= Information =
====

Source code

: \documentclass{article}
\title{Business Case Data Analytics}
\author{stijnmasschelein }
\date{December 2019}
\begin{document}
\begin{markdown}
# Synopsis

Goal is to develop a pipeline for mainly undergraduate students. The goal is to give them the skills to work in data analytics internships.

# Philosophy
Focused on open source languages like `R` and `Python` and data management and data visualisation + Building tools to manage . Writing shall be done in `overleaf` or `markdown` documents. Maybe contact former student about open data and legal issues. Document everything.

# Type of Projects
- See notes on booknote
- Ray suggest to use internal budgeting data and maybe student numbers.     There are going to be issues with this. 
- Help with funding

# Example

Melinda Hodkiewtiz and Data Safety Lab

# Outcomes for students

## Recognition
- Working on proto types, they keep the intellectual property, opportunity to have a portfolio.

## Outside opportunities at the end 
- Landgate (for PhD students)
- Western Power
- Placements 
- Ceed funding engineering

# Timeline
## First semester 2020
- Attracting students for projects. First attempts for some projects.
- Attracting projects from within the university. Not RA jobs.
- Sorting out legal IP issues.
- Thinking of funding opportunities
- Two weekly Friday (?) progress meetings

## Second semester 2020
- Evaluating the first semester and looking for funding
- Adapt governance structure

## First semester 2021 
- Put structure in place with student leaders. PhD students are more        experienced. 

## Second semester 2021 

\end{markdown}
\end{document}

====

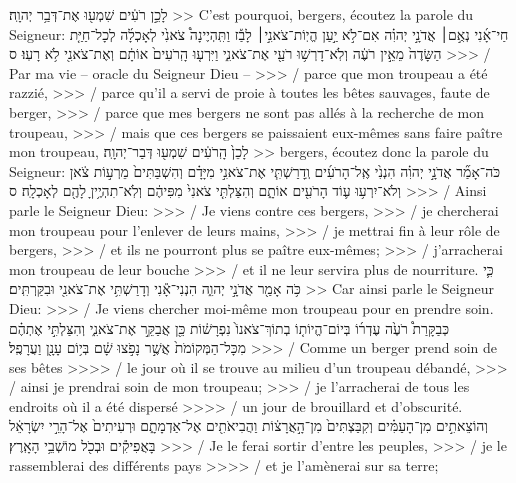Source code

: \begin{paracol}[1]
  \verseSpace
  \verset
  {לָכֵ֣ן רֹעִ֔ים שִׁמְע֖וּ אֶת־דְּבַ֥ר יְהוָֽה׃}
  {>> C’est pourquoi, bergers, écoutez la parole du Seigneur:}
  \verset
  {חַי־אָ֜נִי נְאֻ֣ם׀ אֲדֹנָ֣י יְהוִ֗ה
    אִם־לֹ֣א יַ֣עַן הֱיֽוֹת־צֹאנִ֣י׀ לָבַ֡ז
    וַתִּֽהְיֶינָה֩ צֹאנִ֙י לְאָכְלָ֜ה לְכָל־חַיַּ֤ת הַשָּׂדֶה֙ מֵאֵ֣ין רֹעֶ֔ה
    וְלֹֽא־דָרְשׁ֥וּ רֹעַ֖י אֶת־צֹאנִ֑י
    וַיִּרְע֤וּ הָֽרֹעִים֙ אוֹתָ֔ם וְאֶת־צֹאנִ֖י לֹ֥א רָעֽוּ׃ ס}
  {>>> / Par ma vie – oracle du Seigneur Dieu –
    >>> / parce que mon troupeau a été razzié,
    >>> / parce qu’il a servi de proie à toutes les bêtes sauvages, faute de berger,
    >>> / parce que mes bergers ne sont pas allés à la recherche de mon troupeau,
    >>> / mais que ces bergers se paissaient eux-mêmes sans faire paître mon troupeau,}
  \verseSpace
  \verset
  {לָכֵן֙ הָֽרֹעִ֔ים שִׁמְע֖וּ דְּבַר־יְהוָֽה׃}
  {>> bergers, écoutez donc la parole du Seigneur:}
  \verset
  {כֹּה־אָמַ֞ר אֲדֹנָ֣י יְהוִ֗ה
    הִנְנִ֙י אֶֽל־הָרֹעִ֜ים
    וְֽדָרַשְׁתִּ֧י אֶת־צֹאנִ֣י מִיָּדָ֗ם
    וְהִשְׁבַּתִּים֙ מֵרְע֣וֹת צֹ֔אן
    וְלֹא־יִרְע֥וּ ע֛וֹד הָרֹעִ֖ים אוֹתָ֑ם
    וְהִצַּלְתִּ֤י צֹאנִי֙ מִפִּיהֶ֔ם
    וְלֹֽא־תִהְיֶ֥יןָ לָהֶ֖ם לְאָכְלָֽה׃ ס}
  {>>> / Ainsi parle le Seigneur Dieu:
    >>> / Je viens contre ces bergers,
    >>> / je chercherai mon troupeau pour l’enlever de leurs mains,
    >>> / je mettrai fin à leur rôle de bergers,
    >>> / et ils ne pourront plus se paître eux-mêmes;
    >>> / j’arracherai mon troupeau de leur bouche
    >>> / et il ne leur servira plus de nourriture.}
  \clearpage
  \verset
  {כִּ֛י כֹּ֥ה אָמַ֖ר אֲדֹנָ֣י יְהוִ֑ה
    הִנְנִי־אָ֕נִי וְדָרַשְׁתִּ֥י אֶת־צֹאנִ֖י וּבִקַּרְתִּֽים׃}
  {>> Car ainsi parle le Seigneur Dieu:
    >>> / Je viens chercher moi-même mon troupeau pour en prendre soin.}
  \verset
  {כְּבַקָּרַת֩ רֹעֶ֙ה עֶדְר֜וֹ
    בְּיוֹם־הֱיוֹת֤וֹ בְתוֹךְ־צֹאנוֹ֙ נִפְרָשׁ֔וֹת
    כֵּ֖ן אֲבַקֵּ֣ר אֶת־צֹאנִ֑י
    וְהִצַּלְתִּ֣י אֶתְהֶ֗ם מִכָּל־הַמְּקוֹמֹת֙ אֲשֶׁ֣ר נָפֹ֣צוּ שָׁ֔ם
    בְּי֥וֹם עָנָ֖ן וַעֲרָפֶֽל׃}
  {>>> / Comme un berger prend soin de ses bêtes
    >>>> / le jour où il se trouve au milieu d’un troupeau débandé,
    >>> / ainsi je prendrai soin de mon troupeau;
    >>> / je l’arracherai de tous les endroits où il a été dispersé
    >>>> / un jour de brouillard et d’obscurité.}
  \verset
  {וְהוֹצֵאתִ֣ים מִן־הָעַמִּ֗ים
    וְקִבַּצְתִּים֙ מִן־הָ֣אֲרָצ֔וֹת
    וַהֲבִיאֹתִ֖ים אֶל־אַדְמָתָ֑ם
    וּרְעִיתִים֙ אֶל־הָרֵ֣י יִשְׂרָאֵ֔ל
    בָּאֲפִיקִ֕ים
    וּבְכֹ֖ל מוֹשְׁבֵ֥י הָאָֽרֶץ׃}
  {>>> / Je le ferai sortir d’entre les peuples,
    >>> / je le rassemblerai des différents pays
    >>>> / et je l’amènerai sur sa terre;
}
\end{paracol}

====

= What to do =
Pull every line containing the word "opportunities" out of the material and copy it.

= Response area =
## Outside opportunities at the end 
- Thinking of funding opportunities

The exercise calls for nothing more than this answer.